Instructions to follow » Here is the task for the records below: repeat exactly the lines from the one with "च एव श्वपाके" to the one with "असक्तात्मा विन्दति आत्मनि", both included, and nothing else.

Source texts of formatted documents

*****

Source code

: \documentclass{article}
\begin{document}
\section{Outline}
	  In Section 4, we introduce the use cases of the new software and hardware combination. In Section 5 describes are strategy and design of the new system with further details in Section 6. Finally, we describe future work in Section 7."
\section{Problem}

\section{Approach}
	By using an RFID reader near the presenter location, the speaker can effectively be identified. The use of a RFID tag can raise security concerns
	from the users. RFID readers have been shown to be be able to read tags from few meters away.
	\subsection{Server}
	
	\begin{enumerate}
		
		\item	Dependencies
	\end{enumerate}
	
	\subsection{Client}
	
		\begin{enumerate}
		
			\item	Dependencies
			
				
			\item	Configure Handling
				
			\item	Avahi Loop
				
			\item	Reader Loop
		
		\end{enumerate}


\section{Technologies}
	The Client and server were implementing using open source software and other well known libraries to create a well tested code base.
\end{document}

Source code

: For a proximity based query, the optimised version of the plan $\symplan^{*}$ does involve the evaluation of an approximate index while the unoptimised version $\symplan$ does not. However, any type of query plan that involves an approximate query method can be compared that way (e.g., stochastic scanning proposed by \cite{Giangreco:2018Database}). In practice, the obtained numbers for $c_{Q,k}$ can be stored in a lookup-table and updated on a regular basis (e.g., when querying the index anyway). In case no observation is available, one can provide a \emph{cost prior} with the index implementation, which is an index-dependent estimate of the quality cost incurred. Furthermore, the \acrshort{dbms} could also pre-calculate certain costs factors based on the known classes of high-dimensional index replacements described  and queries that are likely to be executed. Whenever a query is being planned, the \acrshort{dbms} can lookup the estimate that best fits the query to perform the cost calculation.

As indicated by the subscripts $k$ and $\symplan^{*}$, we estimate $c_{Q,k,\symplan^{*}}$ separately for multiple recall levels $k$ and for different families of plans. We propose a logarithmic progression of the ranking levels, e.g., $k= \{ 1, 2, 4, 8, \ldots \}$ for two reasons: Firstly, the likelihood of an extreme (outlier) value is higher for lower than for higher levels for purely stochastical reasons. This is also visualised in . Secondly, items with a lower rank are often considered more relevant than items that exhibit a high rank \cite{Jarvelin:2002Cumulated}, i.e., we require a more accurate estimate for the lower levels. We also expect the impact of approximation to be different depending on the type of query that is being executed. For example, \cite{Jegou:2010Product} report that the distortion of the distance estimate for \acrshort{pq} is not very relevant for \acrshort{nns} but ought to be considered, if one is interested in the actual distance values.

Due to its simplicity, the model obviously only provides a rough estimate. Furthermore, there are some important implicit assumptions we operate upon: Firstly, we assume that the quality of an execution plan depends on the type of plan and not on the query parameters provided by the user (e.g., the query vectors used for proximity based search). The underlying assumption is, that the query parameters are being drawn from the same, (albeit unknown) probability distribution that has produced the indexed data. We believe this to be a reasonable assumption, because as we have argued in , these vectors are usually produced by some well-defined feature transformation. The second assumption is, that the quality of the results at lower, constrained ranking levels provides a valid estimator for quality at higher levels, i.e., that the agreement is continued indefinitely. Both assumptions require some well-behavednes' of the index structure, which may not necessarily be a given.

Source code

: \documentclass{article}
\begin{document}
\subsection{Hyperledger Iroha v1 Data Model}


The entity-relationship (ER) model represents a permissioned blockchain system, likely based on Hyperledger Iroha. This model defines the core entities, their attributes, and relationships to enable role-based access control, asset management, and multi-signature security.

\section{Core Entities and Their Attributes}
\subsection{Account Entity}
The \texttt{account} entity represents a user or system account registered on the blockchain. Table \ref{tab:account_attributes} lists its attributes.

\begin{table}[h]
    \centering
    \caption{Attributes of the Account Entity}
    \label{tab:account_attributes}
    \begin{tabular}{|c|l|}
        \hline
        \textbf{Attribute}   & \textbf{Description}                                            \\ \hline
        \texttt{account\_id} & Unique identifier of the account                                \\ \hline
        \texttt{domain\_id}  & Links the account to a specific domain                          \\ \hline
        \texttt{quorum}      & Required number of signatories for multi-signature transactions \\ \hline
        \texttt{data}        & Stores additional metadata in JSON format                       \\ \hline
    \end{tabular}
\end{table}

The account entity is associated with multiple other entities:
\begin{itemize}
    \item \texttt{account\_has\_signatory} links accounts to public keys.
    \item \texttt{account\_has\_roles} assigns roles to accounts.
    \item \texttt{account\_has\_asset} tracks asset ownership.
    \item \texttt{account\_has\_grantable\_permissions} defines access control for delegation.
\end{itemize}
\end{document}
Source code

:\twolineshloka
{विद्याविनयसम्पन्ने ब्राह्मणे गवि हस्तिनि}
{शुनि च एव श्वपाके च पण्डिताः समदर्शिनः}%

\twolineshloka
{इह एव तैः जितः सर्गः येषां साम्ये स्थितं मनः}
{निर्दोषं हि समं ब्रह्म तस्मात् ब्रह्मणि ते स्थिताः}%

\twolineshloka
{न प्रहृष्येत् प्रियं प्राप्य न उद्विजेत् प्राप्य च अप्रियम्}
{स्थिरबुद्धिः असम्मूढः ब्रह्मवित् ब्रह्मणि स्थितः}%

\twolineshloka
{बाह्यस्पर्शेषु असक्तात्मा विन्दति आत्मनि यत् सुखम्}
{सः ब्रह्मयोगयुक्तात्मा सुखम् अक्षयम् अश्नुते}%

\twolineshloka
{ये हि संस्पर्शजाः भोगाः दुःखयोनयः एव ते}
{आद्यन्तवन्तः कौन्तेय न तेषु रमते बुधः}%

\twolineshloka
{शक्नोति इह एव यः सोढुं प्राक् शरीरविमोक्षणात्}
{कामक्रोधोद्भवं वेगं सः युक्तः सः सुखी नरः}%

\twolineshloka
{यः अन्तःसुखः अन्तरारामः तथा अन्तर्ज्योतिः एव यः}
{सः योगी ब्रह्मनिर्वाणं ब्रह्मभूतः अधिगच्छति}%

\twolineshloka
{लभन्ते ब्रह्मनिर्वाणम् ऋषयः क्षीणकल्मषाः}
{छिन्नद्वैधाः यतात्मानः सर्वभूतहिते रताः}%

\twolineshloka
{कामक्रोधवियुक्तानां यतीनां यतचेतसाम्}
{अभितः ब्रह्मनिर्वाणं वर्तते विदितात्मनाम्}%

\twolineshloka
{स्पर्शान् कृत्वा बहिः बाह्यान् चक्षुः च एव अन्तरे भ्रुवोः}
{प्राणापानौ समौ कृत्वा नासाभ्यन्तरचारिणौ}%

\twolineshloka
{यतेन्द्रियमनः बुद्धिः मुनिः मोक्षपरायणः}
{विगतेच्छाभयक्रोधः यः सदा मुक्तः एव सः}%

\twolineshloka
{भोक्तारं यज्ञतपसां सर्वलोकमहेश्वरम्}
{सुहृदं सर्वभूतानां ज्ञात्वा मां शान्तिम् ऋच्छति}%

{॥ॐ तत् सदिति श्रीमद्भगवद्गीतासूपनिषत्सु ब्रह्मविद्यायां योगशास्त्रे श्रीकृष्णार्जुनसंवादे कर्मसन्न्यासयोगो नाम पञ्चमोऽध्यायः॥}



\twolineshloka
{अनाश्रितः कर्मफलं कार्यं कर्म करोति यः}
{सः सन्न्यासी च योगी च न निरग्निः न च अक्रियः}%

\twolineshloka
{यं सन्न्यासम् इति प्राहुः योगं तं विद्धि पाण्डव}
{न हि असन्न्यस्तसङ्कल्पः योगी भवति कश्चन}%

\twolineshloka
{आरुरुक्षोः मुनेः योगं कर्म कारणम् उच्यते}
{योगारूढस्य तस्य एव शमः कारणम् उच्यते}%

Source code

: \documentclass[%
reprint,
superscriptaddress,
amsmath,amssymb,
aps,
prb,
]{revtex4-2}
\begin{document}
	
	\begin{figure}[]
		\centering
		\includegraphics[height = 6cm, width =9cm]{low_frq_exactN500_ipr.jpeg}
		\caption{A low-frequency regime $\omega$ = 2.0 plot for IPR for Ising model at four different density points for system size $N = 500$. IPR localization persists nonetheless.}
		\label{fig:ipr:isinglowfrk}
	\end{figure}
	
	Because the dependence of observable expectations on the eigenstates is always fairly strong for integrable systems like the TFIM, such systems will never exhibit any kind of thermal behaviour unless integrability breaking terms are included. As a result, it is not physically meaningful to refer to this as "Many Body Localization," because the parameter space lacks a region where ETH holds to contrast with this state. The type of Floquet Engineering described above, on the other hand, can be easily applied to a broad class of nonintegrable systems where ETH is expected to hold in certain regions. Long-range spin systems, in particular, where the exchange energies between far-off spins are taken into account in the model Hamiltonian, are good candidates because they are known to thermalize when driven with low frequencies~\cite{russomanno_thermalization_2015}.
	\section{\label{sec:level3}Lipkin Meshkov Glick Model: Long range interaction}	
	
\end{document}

*****

Exercise output »
{शुनि च एव श्वपाके च पण्डिताः समदर्शिनः}%

\twolineshloka
{इह एव तैः जितः सर्गः येषां साम्ये स्थितं मनः}
{निर्दोषं हि समं ब्रह्म तस्मात् ब्रह्मणि ते स्थिताः}%

\twolineshloka
{न प्रहृष्येत् प्रियं प्राप्य न उद्विजेत् प्राप्य च अप्रियम्}
{स्थिरबुद्धिः असम्मूढः ब्रह्मवित् ब्रह्मणि स्थितः}%

\twolineshloka
{बाह्यस्पर्शेषु असक्तात्मा विन्दति आत्मनि यत् सुखम्}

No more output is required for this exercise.